You just never know. When they are young the issues are incidental tail or toe nips that may happen when they are feeding. When they get older they may have dominance issues are feeding aggression issues. Like Matthew said, it is a question no one can answer until you see how they grow up together. Any owner should always be prepared to separate tegus. I have adults that can live together and some that need to be alone. I had yearlings that lived together and had to be separated at 2yo when one started nipping the other to get her out of the basking spot.


----------



## lect1 (Nov 10, 2013)

Ok thanks guys as always super helpful


----------



## Matthew Krzemienski (Nov 10, 2013)

Good luck. Keep us updated


----------



## Matthew Krzemienski (Nov 10, 2013)

Some encouragement...Dex and Roz chillin peacefully on their warming station whe I watch the Bears game

Matt


----------



## TeguBuzz (Nov 13, 2013)

I am against cohabitation at young ages, but it can work - in some cases. I noticed in your avatar that you have a Colombian, is the other tegu you ordered also a Colombian? If the new one you ordered is an Argentine, you can not house them together. 

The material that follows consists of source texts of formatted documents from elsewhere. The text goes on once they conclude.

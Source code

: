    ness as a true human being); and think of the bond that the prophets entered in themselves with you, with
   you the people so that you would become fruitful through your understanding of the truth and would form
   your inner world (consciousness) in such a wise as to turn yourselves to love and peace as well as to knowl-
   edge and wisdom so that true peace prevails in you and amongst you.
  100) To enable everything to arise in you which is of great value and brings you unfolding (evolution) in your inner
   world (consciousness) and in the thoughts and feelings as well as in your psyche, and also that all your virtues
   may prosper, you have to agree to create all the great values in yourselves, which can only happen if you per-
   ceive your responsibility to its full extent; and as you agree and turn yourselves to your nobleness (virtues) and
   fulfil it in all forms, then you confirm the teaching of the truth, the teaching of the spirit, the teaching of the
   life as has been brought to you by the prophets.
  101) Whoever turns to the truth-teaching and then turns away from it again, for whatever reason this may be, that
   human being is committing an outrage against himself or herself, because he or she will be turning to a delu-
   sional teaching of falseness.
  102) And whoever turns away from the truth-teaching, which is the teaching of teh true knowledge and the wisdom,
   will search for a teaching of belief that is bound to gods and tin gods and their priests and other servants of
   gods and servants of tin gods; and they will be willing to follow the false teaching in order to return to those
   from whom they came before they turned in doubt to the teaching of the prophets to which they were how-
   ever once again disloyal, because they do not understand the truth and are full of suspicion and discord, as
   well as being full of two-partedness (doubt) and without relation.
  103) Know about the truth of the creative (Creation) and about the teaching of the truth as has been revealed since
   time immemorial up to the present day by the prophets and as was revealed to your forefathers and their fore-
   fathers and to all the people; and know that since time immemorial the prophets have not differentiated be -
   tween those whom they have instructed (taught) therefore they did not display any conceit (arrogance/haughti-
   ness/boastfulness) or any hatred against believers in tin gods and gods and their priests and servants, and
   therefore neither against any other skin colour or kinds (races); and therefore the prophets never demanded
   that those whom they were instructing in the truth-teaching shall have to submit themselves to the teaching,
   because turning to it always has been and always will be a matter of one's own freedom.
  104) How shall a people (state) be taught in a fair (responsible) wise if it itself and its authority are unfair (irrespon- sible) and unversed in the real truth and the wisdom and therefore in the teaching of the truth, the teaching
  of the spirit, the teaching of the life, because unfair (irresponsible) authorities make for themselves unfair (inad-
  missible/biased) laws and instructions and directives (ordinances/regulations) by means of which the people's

Also, you have to have your backup plan ready - what will you be housing them in right now, and what backup enclosures do you plan on coming up with?


----------



## lect1 (Nov 17, 2013)

Yes its gonna be another colombian im going to have them in a forty gallon tank and im in the process of making a a bigger enclosure the back up is another 20 gallon tank until i get the bigger enclosure


----------



## SnakeCharmr728 (Nov 18, 2013)

cohabitation with any can be hit or miss, and fine for awhile and then bam randomly sometihng happens. I have noticed though that colombians are less tolerant to roommates so keep that in mind.


----------